- Chennur Location in Telangana, India Chennur Chennur (India)
- Coordinates: 18°51′13″N 79°46′57″E﻿ / ﻿18.8535°N 79.7826°E
- Country: India
- State: Telangana
- District: Mancherial

Government
- • Type: Municipality
- • Body: Chennur Municipality
- • Municipal Chairman: Peddinti Padma (INC)
- • Vice-chairman: Nayakapu Vinay(INC)

Area
- • Total: 24.53 km^{2} (9.47 sq mi)

Population (2011)
- • Total: 23,579
- • Rank: 72nd (Telangana)
- • Density: 961.2/km^{2} (2,490/sq mi)

Languages
- • Official: Telugu
- Time zone: UTC+5:30 (IST)
- PIN: 504201
- Vehicle registration: TS01, TS19 (New)
- Website: chennurmunicipality.telangana.gov.in

= Chennur, Mancherial district =

Chennur is a census town located in Mancherial district of the Indian state of Telangana. The town is located on the banks of Godavari river. Generally Godavari flows from west to east but the Godavari river in Chennur flows towards the north for 5 Kosa (15 km) hence it is known as "Panchkosha Uttara Wahini". And It is a Municipal Council and the headquarters of Chennur mandal. The town is situated in Chennur mandal under Chennur revenue division and part of Chennur assembly constituency.

In October 2023, Chennur was constituted as a new revenue division in Mancherial district, Telangana.

== Civic administration ==
Chennur Municipality, Municipal Council Chennur (MCC) is the civic body that administers the city. it was constituted as a third grade municipality in the year 2018.

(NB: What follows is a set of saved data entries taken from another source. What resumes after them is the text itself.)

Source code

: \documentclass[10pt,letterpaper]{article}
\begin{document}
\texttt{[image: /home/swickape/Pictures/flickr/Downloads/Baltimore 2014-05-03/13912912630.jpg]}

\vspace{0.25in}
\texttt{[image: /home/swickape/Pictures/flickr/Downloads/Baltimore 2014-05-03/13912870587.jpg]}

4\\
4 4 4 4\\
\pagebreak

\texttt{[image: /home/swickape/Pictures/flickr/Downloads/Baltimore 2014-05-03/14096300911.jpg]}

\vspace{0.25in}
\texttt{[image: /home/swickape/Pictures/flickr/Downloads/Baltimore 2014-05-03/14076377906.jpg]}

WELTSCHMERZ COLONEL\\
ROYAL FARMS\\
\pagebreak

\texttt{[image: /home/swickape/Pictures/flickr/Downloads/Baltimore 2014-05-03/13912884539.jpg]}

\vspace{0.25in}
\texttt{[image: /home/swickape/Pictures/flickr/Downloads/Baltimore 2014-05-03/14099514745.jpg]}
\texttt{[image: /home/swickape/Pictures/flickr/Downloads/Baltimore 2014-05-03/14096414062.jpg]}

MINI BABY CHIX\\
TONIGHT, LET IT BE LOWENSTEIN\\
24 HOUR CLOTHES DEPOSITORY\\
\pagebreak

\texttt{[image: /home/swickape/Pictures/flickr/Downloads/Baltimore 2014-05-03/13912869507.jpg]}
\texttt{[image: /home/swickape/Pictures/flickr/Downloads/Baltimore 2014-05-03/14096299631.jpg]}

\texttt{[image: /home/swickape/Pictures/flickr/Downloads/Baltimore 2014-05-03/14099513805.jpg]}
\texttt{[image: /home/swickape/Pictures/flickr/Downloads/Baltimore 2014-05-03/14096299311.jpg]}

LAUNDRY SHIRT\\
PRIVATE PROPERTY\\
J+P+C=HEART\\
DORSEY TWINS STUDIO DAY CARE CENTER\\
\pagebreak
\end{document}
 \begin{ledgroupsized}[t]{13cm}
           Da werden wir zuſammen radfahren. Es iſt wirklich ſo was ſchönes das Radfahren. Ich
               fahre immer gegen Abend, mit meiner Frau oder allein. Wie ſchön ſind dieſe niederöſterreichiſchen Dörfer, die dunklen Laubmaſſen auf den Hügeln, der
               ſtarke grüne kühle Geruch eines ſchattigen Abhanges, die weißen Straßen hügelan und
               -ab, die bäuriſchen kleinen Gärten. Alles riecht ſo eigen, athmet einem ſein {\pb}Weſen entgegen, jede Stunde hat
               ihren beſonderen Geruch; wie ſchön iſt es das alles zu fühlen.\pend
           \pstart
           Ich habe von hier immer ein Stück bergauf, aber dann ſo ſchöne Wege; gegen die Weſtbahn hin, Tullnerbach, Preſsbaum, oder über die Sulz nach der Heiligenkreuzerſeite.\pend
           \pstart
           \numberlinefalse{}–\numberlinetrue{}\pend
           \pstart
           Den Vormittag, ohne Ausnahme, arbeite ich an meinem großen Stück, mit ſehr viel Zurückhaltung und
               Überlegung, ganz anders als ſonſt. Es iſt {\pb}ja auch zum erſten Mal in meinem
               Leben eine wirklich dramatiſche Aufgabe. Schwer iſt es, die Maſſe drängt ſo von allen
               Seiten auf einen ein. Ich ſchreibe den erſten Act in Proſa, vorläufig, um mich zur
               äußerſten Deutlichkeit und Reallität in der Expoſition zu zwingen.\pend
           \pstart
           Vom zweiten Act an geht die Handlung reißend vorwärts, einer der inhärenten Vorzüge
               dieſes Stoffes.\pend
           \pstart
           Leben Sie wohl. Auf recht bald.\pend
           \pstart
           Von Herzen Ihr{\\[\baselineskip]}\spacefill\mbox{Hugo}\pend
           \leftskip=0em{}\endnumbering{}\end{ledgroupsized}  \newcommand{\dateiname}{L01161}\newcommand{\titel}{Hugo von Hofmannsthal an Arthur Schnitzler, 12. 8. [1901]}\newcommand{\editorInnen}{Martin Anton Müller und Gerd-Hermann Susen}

==Administrative divisions==
Chennur Mandal has 30 villages.

| Sl.No | Villages in the Mandal |
|---|---|
| 1 | Chennur |
| 2 | Buddaram |
| 3 | Sankaram |
| 4 | Kannepalle |
| 5 | Shivalingapur |
| 6 | Akkapalle |
| 7 | Chintapalle |
| 8 | Yellakkapet |
| 9 | Kistampet |
| 10 | Khambojipet |
| 11 | Lingampalle |
| 12 | Suddal |
| 13 | Bhamraopet |
| 14 | Kathersala |
| 15 | Narayanpur |
| 16 | Dugnepalle |
| 17 | Raipet |
| 18 | Angarajpalle |
| 19 | Kachanpalle |
| 20 | Gangaram |
| 21 | Asnad |
| 22 | Kommera |
| 23 | Sundersala |
| 24 | Narasakkapet |
| 25 | Pokkur |
| 26 | Chakepalle |
| 27 | Ponnaram |
| 28 | Somanpalle |
| 29 | Nagapur |
| 30 | Beervelli |

==Transport==
National Highway 63 passes through this town.